Non furono pochi i danni d’ambe le parti, tanto che i nostri legni erano ridotti a carcasse. La corvetta, ad onta non si tralasciasse di turare i buchi delle palle, aveva aperto acqua al punto che difficilmente poteva vincersi, pompando senza posa ed impiegandovi per turno tutta la gente.

Il comandante del Pereira era morto in un’arditissima impresa per terra, contro i legni nemici. Io perdevo in lui il migliore e più valoroso dei compagni.

Molti erano i morti, più assai i feriti; il rimanente della gente, spossatissima, non poteva aver riposo per l’acqua soverchiante nella stiva. Eppure v’era polvere ancora, v’erano proiettili a bordo, e bisognava combattere, non per vincere, non per salvarci, ma per l’onore. L’onore! mi vien da ridere, quando io penso all’onore del soldato, ma di disprezzo! massime nel genere dell’onore dei Borbonici, degli Spagnuoli, Austriaci, Francesi quando assaltavano, come assaltano gli assassini sulla strada i poveri viandanti. L’onore di sgozzare dei conterranei gli uni, dei correligionari politici gli altri, mentre un mostro, una prostituta, un discolo scettrato se la godono e se la ridono sotto i baffi tra le luride gozzoviglie di Napoli, Vienna, Madrid e Parigi.

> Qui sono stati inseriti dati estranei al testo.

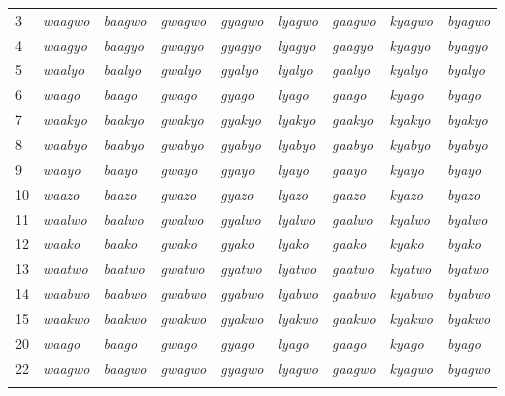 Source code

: \begin{table}
{\begin{tabular}{l l l l l l l l l}
3 & \textit{waagwo} & \textit{baagwo} & \textit{gwagwo} & \textit{gyagwo} & \textit{lyagwo} & \textit{gaagwo} & \textit{kyagwo} & \textit{byagwo}\\
4 & \textit{waagyo} & \textit{baagyo} & \textit{gwagyo} & \textit{gyagyo} & \textit{lyagyo} & \textit{gaagyo} & \textit{kyagyo} & \textit{byagyo}\\
5 & \textit{waalyo} & \textit{baalyo} & \textit{gwalyo} & \textit{gyalyo} & \textit{lyalyo} & \textit{gaalyo} & \textit{kyalyo} & \textit{byalyo}\\
6 & \textit{waago} & \textit{baago} & \textit{gwago} & \textit{gyago} & \textit{lyago} & \textit{gaago} & \textit{kyago} & \textit{byago}\\
7 & \textit{waakyo} & \textit{baakyo} & \textit{gwakyo} & \textit{gyakyo} & \textit{lyakyo} & \textit{gaakyo} & \textit{kyakyo} & \textit{byakyo}\\
8 & \textit{waabyo} & \textit{baabyo} & \textit{gwabyo} & \textit{gyabyo} & \textit{lyabyo} & \textit{gaabyo} & \textit{kyabyo} & \textit{byabyo}\\
9 & \textit{waayo} & \textit{baayo} & \textit{gwayo} & \textit{gyayo} & \textit{lyayo} & \textit{gaayo} & \textit{kyayo} & \textit{byayo}\\
10 & \textit{waazo} & \textit{baazo} & \textit{gwazo} & \textit{gyazo} & \textit{lyazo} & \textit{gaazo} & \textit{kyazo} & \textit{byazo}\\
11 & \textit{waalwo} & \textit{baalwo} & \textit{gwalwo} & \textit{gyalwo} & \textit{lyalwo} & \textit{gaalwo} & \textit{kyalwo} & \textit{byalwo}\\
12 & \textit{waako} & \textit{baako} & \textit{gwako} & \textit{gyako} & \textit{lyako} & \textit{gaako} & \textit{kyako} & \textit{byako}\\
13 & \textit{waatwo} & \textit{baatwo} & \textit{gwatwo} & \textit{gyatwo} & \textit{lyatwo} & \textit{gaatwo} & \textit{kyatwo} & \textit{byatwo}\\
14 & \textit{waabwo} & \textit{baabwo} & \textit{gwabwo} & \textit{gyabwo} & \textit{lyabwo} & \textit{gaabwo} & \textit{kyabwo} & \textit{byabwo}\\
15 & \textit{waakwo} & \textit{baakwo} & \textit{gwakwo} & \textit{gyakwo} & \textit{lyakwo} & \textit{gaakwo} & \textit{kyakwo} & \textit{byakwo}\\
20 & \textit{waago} & \textit{baago} & \textit{gwago} & \textit{gyago} & \textit{lyago} & \textit{gaago} & \textit{kyago} & \textit{byago}\\
22 & \textit{waagwo} & \textit{baagwo} & \textit{gwagwo} & \textit{gyagwo} & \textit{lyagwo} & \textit{gaagwo} & \textit{kyagwo} & \textit{byagwo}\\
\lspbottomrule
\end{tabular}
}
\label{tab-proposs3a}
\end{table}

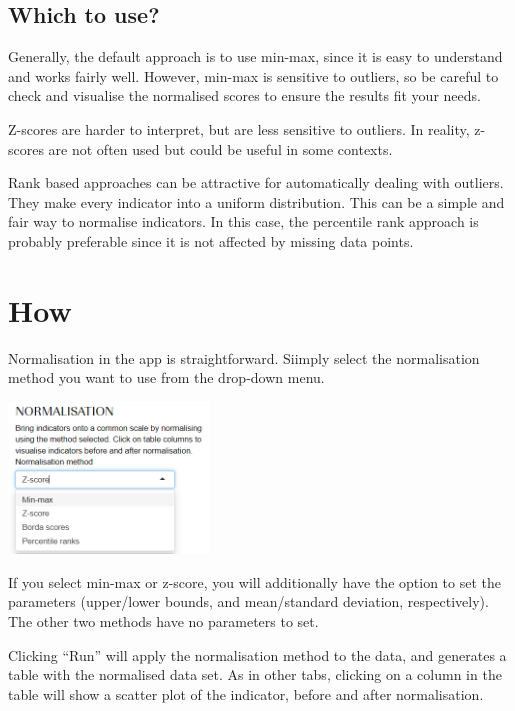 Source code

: \documentclass[
  letterpaper,
  DIV=11,
  numbers=noendperiod]{scrreprt}
\begin{document}
\hypertarget{which-to-use}{%
\subsection{Which to use?}\label{which-to-use}}

Generally, the default approach is to use min-max, since it is easy to
understand and works fairly well. However, min-max is sensitive to
outliers, so be careful to check and visualise the normalised scores to
ensure the results fit your needs.

Z-scores are harder to interpret, but are less sensitive to outliers. In
reality, z-scores are not often used but could be useful in some
contexts.

Rank based approaches can be attractive for automatically dealing with
outliers. They make every indicator into a uniform distribution. This
can be a simple and fair way to normalise indicators. In this case, the
percentile rank approach is probably preferable since it is not affected
by missing data points.

\hypertarget{how-3}{%
\section{How}\label{how-3}}

Normalisation in the app is straightforward. Siimply select the
normalisation method you want to use from the drop-down menu.

\includegraphics[width=0.4\textwidth,height=\textheight]{figs/normalisation_1.png}

If you select min-max or z-score, you will additionally have the option
to set the parameters (upper/lower bounds, and mean/standard deviation,
respectively). The other two methods have no parameters to set.

Clicking ``Run'' will apply the normalisation method to the data, and
generates a table with the normalised data set. As in other tabs,
clicking on a column in the table will show a scatter plot of the
indicator, before and after normalisation.
\end{document}

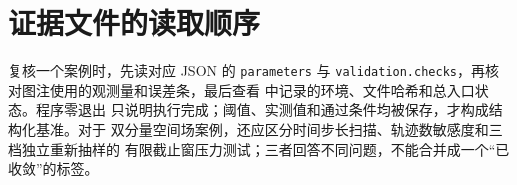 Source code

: \section{证据文件的读取顺序}

复核一个案例时，先读对应 JSON 的 \texttt{parameters} 与
\texttt{validation.checks}，再核对图注使用的观测量和误差条，最后查看
 中记录的环境、文件哈希和总入口状态。程序零退出
只说明执行完成；阈值、实测值和通过条件均被保存，才构成结构化基准。对于
双分量空间场案例，还应区分时间步长扫描、轨迹数敏感度和三档独立重新抽样的
有限截止窗压力测试；三者回答不同问题，不能合并成一个“已收敛”的标签。
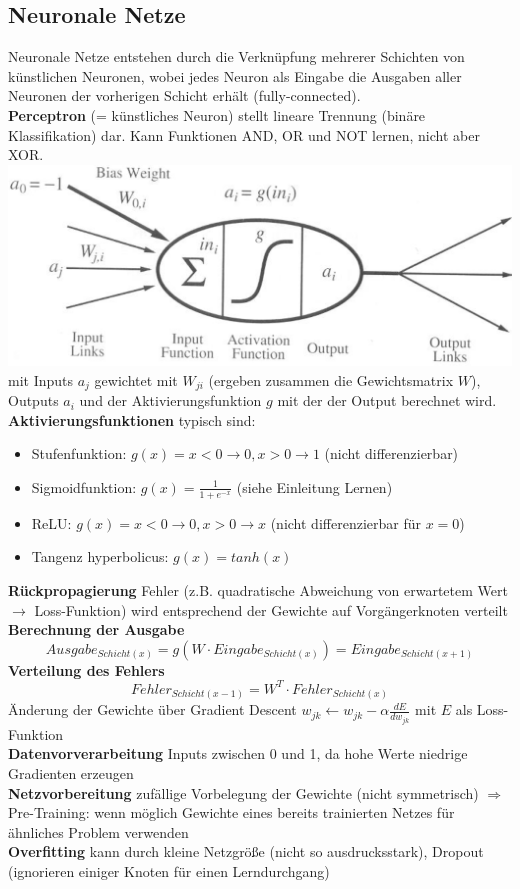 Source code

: \documentclass[12pt]{article}
\begin{document}
	\subsection{Neuronale Netze}
	Neuronale Netze entstehen durch die Verknüpfung mehrerer Schichten von künstlichen Neuronen, wobei jedes Neuron als Eingabe die Ausgaben aller Neuronen der vorherigen Schicht erhält (fully-connected).\\
	\textbf{Perceptron} (= künstliches Neuron) stellt lineare Trennung (binäre Klassifikation) dar. Kann Funktionen AND, OR und NOT lernen, nicht aber XOR.\\
	\includegraphics[width=\linewidth]{figures/perceptron.png}\\
	mit Inputs $a_j$ gewichtet mit $W_{ji}$ (ergeben zusammen die Gewichtsmatrix $W$), Outputs $a_i$ und der Aktivierungsfunktion $g$ mit der der Output berechnet wird.\\
	\textbf{Aktivierungsfunktionen} typisch sind:
	\begin{itemize}
		\item Stufenfunktion: $g(x) = x < 0 \rightarrow 0, x > 0 \rightarrow 1$ (nicht differenzierbar)
		\item Sigmoidfunktion: $g(x) = \frac{1}{1 + e^{-x}}$ (siehe Einleitung Lernen)
		\item ReLU: $g(x) = x < 0 \rightarrow 0, x > 0 \rightarrow x$ (nicht differenzierbar für $x=0$)
		\item Tangenz hyperbolicus: $g(x) = tanh(x)$
	\end{itemize}
	\textbf{Rückpropagierung} Fehler (z.B. quadratische Abweichung von erwartetem Wert $\rightarrow$ Loss-Funktion) wird entsprechend der Gewichte auf Vorgängerknoten verteilt\\
	\textbf{Berechnung der Ausgabe}
	$$Ausgabe_{Schicht(x)} = g(W \cdot Eingabe_{Schicht(x)}) = Eingabe_{Schicht(x+1)}$$
	\textbf{Verteilung des Fehlers}
	$$Fehler_{Schicht(x-1)} = W^T \cdot Fehler_{Schicht(x)}$$
	Änderung der Gewichte über Gradient Descent $w_{jk} \leftarrow w_{jk} - \alpha \frac{dE}{dw_{jk}}$ mit $E$ als Loss-Funktion\\
	\textbf{Datenvorverarbeitung} Inputs zwischen 0 und 1, da hohe Werte niedrige Gradienten erzeugen\\
	\textbf{Netzvorbereitung} zufällige Vorbelegung der Gewichte (nicht symmetrisch) $\Rightarrow$ Pre-Training: wenn möglich Gewichte eines bereits trainierten Netzes für ähnliches Problem verwenden\\
	\textbf{Overfitting} kann durch kleine Netzgröße (nicht so ausdrucksstark), Dropout (ignorieren einiger Knoten für einen Lerndurchgang)\\
	
	
\end{document}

Noi dunque combattevamo per l’onor solo, e codesto era almeno conforme ai dettami della coscienza, giacché si pugnava per un popolo contro due tiranni; e si combatteva per l’onore a seicento miglia da Montevideo, con nemici da tutte le parti, dopo una quantità di combattimenti, privazioni, disagi, con la quasi certezza di perderci tutti.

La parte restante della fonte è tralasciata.